Wednesday, January 30, 2013

The Dark Side of Film Festivals



Last week I blathered on about How Cool Film Festivals Are. Don’t get me wrong--I’ve had a lot of fun at film festivals over the years. In the spirit of full disclosure, you should know that they have a seamy underbelly. And it's not a cool, film noir kind of underbelly.

Expensive, and getting more so every year

The prices of festival passes get more outrageous every year. When I started going to the Telluride Film Festival in the early 2000s, a regular pass was something on the order of $580. This year that same pass is $780—an increase of 35%.

Telluride used to sell a Late Show Pass, good for the last film of the day at two different theaters, every night of the festival, for 20 bucks. This was a generous deal for people without the regular pass.

This year that same pass is $60.

Q&As aren’t really

Major film festivals often offer Q&A sessions with a film’s stars and/or filmmakers after the screening. A decade ago this was often a true Q&A session, opened up to anyone in the audience.

This still happens, but it’s growing rarer, especially with big stars and directors. Now it’s more likely that a moderator will ask the Bigwig du jour questions, and the audience will sit passively through the tightly-scripted, boring, ass-kissing exercise. No tough, possibly embarrassing questions from real people! That might spoil the mood, or more likely, make the Bigwig sad. And a sad star might pass on the festival the next year.

A few years ago at Telluride, Errol Morris was on hand after his premiere of Tabloid. He opened it up for audience questions, and some dude in the balcony kept asking pointed, vaguely insulting questions. Morris grew increasingly irritated. I don’t remember his final reply, but it was pretty close to “go fuck yourself."

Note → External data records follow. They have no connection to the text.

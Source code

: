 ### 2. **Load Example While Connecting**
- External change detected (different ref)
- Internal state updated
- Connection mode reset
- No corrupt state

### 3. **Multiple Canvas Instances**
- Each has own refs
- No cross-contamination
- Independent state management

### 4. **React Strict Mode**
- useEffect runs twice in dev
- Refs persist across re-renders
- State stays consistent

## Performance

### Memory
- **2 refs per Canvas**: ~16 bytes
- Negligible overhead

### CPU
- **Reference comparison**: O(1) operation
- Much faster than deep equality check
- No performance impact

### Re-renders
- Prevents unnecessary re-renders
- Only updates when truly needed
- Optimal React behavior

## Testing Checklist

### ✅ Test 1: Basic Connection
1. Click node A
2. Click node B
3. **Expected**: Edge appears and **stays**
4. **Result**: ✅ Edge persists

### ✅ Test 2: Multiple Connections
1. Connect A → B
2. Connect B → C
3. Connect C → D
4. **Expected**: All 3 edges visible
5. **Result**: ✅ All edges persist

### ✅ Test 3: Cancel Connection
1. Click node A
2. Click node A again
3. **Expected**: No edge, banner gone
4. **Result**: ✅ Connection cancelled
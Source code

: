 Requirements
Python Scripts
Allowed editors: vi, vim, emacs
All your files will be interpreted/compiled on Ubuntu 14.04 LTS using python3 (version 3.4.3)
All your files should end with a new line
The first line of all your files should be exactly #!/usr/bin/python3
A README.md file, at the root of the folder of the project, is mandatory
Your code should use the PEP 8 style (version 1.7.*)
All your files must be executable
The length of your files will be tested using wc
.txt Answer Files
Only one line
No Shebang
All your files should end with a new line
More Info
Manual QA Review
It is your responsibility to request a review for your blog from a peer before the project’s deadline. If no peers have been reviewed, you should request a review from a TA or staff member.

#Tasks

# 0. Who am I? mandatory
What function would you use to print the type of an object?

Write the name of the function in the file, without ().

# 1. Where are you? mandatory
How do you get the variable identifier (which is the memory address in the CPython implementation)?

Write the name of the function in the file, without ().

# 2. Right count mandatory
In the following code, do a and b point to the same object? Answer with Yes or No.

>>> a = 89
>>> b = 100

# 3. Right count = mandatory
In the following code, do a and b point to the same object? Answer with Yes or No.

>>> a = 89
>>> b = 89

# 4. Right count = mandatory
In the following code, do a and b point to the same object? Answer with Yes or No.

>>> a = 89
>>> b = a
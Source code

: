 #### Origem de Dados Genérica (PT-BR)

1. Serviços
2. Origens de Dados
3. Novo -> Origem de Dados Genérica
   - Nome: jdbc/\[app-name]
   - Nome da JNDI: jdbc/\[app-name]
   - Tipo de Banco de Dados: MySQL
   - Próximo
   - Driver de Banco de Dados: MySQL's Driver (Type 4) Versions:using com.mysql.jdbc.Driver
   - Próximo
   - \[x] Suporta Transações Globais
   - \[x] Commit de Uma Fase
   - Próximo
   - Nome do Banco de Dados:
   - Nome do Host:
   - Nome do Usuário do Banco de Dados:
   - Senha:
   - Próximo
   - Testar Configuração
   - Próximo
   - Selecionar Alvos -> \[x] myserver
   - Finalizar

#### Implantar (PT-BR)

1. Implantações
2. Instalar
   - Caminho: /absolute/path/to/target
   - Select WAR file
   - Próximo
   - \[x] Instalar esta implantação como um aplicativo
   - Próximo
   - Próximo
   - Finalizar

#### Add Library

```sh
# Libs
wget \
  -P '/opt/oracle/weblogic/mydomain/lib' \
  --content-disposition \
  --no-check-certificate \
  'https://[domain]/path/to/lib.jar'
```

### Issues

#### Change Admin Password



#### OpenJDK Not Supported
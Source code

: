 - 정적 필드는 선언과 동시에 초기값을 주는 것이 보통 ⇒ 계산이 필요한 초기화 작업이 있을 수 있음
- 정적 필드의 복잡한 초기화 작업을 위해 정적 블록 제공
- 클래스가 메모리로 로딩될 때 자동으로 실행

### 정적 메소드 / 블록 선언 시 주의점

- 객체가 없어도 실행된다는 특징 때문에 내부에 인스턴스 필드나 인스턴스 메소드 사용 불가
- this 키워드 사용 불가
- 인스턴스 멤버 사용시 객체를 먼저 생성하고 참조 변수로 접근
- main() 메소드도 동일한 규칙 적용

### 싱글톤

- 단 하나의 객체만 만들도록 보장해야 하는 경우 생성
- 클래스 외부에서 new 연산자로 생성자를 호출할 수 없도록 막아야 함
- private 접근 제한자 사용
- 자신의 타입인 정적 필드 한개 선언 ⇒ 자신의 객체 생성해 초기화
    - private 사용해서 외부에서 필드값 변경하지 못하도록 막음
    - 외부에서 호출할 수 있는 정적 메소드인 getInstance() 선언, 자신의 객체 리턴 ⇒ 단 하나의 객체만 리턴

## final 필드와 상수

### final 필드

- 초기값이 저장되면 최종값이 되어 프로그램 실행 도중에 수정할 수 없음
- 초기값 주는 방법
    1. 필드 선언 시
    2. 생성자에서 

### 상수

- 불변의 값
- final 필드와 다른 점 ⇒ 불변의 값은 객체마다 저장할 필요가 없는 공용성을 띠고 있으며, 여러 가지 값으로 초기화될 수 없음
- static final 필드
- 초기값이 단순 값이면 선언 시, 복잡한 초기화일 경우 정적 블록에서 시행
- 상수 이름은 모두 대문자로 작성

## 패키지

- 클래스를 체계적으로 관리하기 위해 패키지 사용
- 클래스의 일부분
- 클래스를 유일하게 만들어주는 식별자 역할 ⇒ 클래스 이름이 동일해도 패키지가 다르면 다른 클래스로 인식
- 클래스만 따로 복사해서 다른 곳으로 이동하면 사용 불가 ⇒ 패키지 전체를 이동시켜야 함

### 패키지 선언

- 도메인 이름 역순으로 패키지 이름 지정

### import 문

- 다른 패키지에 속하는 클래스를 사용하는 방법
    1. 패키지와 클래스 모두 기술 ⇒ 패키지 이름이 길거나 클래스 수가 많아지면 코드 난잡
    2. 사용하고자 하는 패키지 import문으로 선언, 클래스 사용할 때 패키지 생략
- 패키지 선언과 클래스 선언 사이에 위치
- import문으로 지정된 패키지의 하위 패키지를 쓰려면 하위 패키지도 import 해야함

It’s nice when people go off-message. Sometimes they actually reveal something about themselves.

Even with a pass, you’re going to be standing in line. A lot.


You’ve saved your pennies all year for a real pass, instead of standing in the venue cash line like a prole. Congratulations!

Sadly, you’ll still be standing in line. Maybe it will be better than the ticket-buyer line, perhaps even with an awning! (For me, being a pale Celt, the awning is to keep the cancer-inducing sun at bay, rather than the harmless rain off.)

But you’ll still be standing in line for a good 30-45 minutes before each movie. Not like the true bourgeois, who ponied up thousands of dollars for their industry passes. These blessed individuals, much like Guests of the Festival (whose passes are the festival equivalent of a Black American Express card) can swan into a venue right at starting time, and be escorted in before anyone else. Or, if they arrive fashionably early, their tented (and possibly heated) line will be just outside the door.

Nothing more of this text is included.